I worked on the rim today. Finished the sanding process. I took the whole wheel out to 2000 grit.


Once that was done I cleaned it up with mineral spirits and fired up the electric drill with a buffing cone in it. Loaded the cone with red rouge and gave the whole wheel a once over.
This is starting to look pretty tasty...

I again cleaned the wheel with mineral spirits and changed over to an unsewn buffing pad with the same red rouge to get down into the space between the rim and the center. This is quite deep... I also used the unsewn buff to really clean up the wheel bead.

Once that was done I re-cleaned the wheel and swapped to a new unsewn buff and white rouge. After about 15 minutes this is what I have.

This is almost there.

It is still a bit swirly looking but that is where a couple of deep hand polishing's will finish it off.
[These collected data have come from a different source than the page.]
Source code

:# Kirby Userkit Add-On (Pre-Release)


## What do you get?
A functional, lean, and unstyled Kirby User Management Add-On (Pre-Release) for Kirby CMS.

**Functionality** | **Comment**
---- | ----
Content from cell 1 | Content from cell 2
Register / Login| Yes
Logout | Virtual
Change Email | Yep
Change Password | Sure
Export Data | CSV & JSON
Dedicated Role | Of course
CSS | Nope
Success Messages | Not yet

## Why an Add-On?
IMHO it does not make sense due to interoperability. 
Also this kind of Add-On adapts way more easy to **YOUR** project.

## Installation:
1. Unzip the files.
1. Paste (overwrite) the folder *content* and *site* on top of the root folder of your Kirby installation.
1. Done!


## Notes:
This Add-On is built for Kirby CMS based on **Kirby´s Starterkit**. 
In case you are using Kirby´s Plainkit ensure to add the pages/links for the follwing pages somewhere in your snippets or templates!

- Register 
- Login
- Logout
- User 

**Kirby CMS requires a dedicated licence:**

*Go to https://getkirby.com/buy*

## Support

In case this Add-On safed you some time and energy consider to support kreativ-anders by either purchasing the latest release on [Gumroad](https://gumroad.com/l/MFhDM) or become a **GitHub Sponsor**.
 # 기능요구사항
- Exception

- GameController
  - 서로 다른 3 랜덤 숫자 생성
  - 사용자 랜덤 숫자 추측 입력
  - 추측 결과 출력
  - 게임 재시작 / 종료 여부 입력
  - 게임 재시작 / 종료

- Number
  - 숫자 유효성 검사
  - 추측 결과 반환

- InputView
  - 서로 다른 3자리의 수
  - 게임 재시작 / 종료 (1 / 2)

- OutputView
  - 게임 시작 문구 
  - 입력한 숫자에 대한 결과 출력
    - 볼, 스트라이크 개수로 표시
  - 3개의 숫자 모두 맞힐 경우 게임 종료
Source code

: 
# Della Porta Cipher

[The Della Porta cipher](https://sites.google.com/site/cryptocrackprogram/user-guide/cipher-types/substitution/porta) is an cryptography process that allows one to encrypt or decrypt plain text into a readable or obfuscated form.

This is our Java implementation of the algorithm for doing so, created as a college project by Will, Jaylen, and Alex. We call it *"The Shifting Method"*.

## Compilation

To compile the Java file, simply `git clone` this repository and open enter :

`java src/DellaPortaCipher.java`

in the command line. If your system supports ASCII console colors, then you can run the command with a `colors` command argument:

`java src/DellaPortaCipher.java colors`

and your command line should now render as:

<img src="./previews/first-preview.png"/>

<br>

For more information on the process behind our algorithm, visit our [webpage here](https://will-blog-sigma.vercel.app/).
I'll use Mother's Billet Polish first and finish up with White Diamond.

----------

Paul Jones (Nov 6, 2017)

----------


## astroracer

These are the wheels on my truck. Most people would have never seen the defects in the wheels but I am pretty picky about how my truck looks and was not happy with them. now I am...

----------

extropic (Oct 30, 2017),

Paul Jones (Nov 6, 2017),

rendoman (Oct 30, 2017),

Seedtick (Nov 1, 2017)

----------


## rendoman

Impressive work!!
Usually I use aluminum and brass, I'll have to polish a couple of damascus blades. I bought 5000 grit as experiment to restore a stringht razor, since I havn't the complete set of stones in order to sharp the edge.

----------

astroracer (Oct 30, 2017)

----------


## Hammer1963

> These are the wheels on my truck. Most people would have never seen the defects in the wheels but I am pretty picky about how my truck looks and was not happy with them. now I am...



Thank you for sharing your technique. This is FANTASTIC work! I am relieved to see that I am not the only one with this sort of obsession when it comes to refinishing wheels. I perform wheel repairs and refinishing weekly and I strive to have the finished product better than pre-damage condition regardless of whether it is painted, machined or a polished surface.

----------

astroracer (Oct 30, 2017)

----------


## astroracer

Thank you sir, much appreciated! Especially from a pro!
Mark

----------


## Hammer1963

Your work far exceeds most of what I see on a regular basis. Have you applied a clear coat to the wheel to preserve your work?

----------


## astroracer

No clear coat. I avoid clear coats of any kind. I just keep them polished with White Diamond. If you haven't used it pick some up. It is amazing.
Mark

----------

Paul Jones (Nov 6, 2017)

----------


## Hammer1963

> No clear coat. I avoid clear coats of any kind. I just keep them polished with White Diamond. If you haven't used it pick some up. It is amazing.
> Mark



Thanks for the info. I generally use Gord's but I am always looking to try a new product

----------


## marksbug

been there done that...toomany times...and th quality/grade of the aluminum make a big differance too. problem I have is stopping corrosion and not having to polish every 2 weeks or less to keep spots away. cast are horrific,my douglass wheels Im pretty sure are hydrofroged. I have some spun wheels that are ...welll...skeery to look at. I took off those wheels, just toomuch up keep.

----------